Metabolism of hydrogen sulfide (H(2)S) and Production of Reactive Sulfur Species (RSS) by superoxide dismutase

Reactive sulfur species (RSS) such as H(2)S, HS(•), H(2)S(n), (n = 2–7) and HS(2)(•-) are chemically similar to H(2)O and the reactive oxygen species (ROS) HO(•), H(2)O(2), O(2)(•-) and act on common biological effectors. RSS were present in evolution long before ROS, and because both are metabolized by catalase it has been suggested that “antioxidant” enzymes originally evolved to regulate RSS and may continue to do so today.
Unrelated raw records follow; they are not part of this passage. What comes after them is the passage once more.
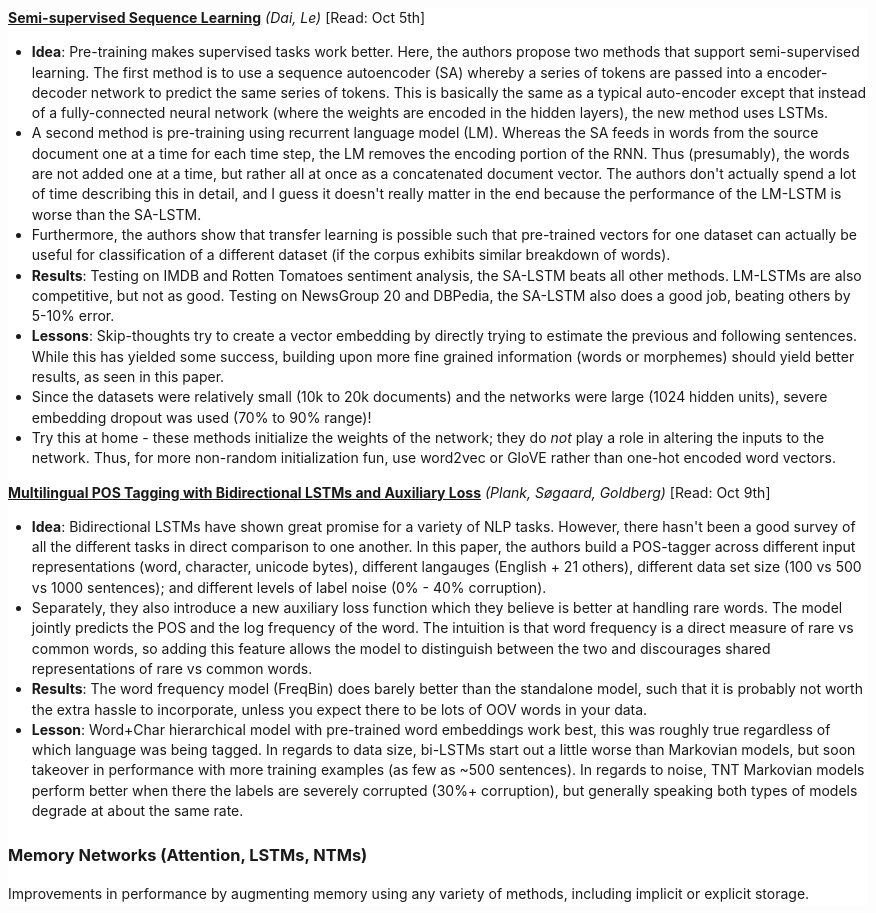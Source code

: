 [**Semi-supervised Sequence Learning**](https://arxiv.org/abs/1511.01432) *(Dai, Le)* [Read: Oct 5th]

 - **Idea**: Pre-training makes supervised tasks work better. Here, the authors propose two methods that support semi-supervised learning. The first method is to use a sequence autoencoder (SA) whereby a series of tokens are passed into a encoder-decoder network to predict the same series of tokens. This is basically the same as a typical auto-encoder except that instead of a fully-connected neural network (where the weights are encoded in the hidden layers), the new method uses LSTMs.
 - A second method is pre-training using recurrent language model (LM). Whereas the SA feeds in words from the source document one at a time for each time step, the LM removes the encoding portion of the RNN.  Thus (presumably), the words are not added one at a time, but rather all at once as a concatenated document vector.  The authors don't actually spend a lot of time describing this in detail, and I guess it doesn't really matter in the end because the performance of the LM-LSTM is worse than the SA-LSTM.
 - Furthermore, the authors show that transfer learning is possible such that pre-trained vectors for one dataset can actually be useful for classification of a different dataset (if the corpus exhibits similar breakdown of words).
 - **Results**: Testing on IMDB and Rotten Tomatoes sentiment analysis, the SA-LSTM beats all other methods.  LM-LSTMs are also competitive, but not as good.  Testing on NewsGroup 20 and DBPedia, the SA-LSTM also does a good job, beating others by 5-10% error.
 - **Lessons**: Skip-thoughts try to create a vector embedding by directly trying to estimate the previous and following sentences.  While this has yielded some success, building upon more fine grained information (words or morphemes) should yield better results, as seen in this paper.
 - Since the datasets were relatively small (10k to 20k documents) and the networks were large (1024 hidden units), severe embedding dropout was used (70% to 90% range)!
 - Try this at home - these methods initialize the weights of the network; they do *not* play a role in altering the inputs to the network. Thus, for more non-random initialization fun, use word2vec or GloVE rather than one-hot encoded word vectors.  

[**Multilingual POS Tagging with Bidirectional LSTMs and Auxiliary Loss**](http://arxiv.org/abs/1604.05529) *(Plank, Søgaard, Goldberg)* [Read: Oct 9th]

 - **Idea**: Bidirectional LSTMs have shown great promise for a variety of NLP tasks.  However, there hasn't been a good survey of all the different tasks in direct comparison to one another. In this paper, the authors build a POS-tagger across different input representations (word, character, unicode bytes), different langauges (English + 21 others), different data set size (100 vs 500 vs 1000 sentences); and different levels of label noise (0% - 40% corruption).
 - Separately, they also introduce a new auxiliary loss function which they believe is better at handling rare words. The model jointly predicts the POS and the log frequency of the word. The intuition is that word frequency is a direct measure of rare vs common words, so adding this feature allows the model to distinguish between the two and discourages shared representations of rare vs common words.
 - **Results**: The word frequency model (FreqBin) does barely better than the standalone model, such that it is probably not worth the extra hassle to incorporate, unless you expect there to be lots of OOV words in your data.
 - **Lesson**: Word+Char hierarchical model with pre-trained word embeddings work best, this was roughly true regardless of which language was being tagged. In regards to data size, bi-LSTMs start out a little worse than Markovian models, but soon takeover in performance with more training examples (as few as ~500 sentences). In regards to noise, TNT Markovian models perform better when there the labels are severely corrupted (30%+ corruption), but generally speaking both types of models degrade at about the same rate.

### Memory Networks (Attention, LSTMs, NTMs)
Improvements in performance by augmenting memory using any variety of methods, including implicit or explicit storage.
Here we examined RSS metabolism by Cu/Zn superoxide dismutase (SOD) using amperometric electrodes for dissolved H(2)S, a polysulfide-specific fluorescent probe (SSP4), and mass spectrometry to identify specific polysulfides (H(2)S(2)-H(2)S(5)). H(2)S was concentration- and oxygen-dependently oxidized by 1 μM SOD to polysulfides (mainly H(2)S(2), and to a lesser extent H(2)S(3) and H(2)S(5)) with an EC(50) of approximately 380 μM H(2)S. H(2)S concentrations > 750 μM inhibited SOD oxidation (IC(50) = 1.25 mM) with complete inhibition when H(2)S > 1.75 mM. Polysulfides were not metabolized by SOD. SOD oxidation preferred dissolved H(2)S over hydrosulfide anion (HS(-)), whereas HS(-) inhibited polysulfide production. In hypoxia, other possible electron donors such as nitrate, nitrite, sulfite, sulfate, thiosulfate and metabisulfite were ineffective. Manganese SOD also catalyzed H(2)S oxidation to form polysulfides, but did not metabolize polysulfides indicating common attributes of these SODs. These experiments suggest that, unlike the well-known SOD-mediated dismutation of two O(2)(•-) to form H(2)O(2) and O(2)((,)) SOD catalyzes a reaction using H(2)S and O(2) to form persulfide. These can then combine in various ways to form polysulfides and sulfur oxides. It is also possible that H(2)S (or polysulfides) interact/react with SOD cysteines to affect catalytic activity or to directly contribute to sulfide metabolism. Our studies suggest that H(2)S metabolism by SOD may have been an ancient mechanism to detoxify sulfide or to regulate RSS and along with catalase may continue to do so in contemporary organisms.